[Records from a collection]

>>>>>

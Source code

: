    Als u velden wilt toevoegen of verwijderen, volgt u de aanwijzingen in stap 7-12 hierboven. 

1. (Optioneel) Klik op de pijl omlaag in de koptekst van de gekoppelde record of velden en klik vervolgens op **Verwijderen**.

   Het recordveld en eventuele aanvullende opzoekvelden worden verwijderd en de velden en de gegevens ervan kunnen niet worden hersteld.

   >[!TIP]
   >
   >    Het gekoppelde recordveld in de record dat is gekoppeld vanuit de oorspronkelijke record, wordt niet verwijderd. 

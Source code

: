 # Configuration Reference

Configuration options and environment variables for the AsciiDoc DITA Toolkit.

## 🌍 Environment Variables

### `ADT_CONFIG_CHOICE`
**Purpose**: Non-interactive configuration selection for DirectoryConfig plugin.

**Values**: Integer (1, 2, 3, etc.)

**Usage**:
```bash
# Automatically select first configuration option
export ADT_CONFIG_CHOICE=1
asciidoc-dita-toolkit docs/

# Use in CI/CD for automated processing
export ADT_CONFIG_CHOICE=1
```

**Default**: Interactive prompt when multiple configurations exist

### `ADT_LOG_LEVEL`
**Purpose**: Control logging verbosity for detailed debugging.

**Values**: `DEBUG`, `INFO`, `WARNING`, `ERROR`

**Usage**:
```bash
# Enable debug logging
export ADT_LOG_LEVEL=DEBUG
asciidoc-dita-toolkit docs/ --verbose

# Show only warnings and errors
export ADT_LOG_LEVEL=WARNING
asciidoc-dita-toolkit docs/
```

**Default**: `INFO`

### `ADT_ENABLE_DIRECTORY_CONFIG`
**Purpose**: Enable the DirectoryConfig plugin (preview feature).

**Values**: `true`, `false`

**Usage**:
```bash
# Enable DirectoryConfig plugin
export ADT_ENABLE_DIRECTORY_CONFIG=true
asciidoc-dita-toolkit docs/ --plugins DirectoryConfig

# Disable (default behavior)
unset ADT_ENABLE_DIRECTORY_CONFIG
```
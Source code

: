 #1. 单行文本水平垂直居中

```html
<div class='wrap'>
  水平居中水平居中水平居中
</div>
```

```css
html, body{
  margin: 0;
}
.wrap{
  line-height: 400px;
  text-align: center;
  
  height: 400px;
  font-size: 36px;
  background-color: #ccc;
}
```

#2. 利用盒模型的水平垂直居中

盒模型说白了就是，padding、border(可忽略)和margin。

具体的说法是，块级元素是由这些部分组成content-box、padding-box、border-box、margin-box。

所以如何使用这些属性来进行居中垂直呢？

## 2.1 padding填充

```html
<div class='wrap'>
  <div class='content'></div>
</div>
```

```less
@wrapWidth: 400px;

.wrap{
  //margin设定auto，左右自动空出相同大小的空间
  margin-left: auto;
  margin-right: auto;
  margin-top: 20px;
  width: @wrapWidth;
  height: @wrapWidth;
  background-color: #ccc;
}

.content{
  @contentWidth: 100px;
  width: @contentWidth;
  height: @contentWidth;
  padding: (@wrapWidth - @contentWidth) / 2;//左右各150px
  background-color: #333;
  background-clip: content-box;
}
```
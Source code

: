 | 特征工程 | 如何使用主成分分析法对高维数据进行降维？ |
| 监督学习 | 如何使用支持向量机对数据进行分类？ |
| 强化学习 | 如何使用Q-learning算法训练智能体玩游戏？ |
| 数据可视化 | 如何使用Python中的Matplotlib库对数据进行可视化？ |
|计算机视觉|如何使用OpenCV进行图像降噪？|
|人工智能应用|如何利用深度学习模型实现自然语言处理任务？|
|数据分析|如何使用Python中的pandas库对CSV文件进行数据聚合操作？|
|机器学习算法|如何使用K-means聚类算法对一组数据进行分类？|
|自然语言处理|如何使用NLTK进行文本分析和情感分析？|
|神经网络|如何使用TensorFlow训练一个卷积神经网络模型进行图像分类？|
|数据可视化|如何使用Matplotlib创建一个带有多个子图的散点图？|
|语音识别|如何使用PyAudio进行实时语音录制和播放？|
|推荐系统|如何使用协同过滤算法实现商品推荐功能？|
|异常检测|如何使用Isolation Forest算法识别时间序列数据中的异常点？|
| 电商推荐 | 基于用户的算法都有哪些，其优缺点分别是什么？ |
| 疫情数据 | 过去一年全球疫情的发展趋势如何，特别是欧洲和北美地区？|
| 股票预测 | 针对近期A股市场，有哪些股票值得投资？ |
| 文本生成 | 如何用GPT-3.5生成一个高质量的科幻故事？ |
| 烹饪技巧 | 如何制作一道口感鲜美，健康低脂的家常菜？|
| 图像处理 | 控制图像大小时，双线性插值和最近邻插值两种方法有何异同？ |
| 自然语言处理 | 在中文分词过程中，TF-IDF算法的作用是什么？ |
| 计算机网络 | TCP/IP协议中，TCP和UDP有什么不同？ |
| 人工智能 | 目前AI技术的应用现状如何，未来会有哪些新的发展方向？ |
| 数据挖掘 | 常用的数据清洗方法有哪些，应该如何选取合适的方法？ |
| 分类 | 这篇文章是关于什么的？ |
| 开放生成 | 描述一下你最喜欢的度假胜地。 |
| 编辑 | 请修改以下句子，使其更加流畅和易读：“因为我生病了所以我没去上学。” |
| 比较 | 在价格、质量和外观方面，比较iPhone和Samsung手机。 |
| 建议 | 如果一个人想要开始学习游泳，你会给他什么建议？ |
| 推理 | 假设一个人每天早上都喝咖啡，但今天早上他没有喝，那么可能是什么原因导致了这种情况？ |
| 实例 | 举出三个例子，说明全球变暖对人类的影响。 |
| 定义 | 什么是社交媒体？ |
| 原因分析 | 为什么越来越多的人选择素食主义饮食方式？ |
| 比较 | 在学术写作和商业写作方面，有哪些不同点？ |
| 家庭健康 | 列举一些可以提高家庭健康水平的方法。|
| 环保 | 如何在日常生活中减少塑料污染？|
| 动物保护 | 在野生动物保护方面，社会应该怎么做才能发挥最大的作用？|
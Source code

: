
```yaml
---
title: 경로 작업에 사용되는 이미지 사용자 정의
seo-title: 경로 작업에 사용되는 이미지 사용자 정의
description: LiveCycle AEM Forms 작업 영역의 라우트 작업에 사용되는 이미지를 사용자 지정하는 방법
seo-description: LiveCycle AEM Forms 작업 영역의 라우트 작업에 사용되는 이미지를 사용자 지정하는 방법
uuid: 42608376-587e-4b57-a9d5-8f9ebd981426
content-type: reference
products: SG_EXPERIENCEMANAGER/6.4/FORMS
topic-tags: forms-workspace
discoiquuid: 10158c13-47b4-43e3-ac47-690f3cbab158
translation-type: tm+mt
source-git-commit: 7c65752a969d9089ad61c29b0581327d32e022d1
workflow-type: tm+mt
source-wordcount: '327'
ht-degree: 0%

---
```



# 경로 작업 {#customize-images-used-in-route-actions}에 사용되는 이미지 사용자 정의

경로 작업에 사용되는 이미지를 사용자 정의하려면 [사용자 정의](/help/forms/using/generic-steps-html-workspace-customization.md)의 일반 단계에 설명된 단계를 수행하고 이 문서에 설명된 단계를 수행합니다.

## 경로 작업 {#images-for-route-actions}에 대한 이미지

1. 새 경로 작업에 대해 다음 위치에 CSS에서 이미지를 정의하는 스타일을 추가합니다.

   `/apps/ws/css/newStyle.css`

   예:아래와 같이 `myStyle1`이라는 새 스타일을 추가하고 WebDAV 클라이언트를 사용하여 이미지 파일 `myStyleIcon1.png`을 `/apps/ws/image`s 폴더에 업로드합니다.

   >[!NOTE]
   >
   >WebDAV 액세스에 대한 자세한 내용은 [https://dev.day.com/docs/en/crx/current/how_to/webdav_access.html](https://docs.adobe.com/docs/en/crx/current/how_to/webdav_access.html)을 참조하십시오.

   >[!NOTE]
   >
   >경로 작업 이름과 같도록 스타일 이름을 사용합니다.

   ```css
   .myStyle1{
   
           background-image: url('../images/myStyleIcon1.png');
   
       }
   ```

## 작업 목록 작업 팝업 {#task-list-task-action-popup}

<<<<<

What you have to do - Check each line above for the string "Values" and report how many lines have it, giving only the number.

Exercise solution - 3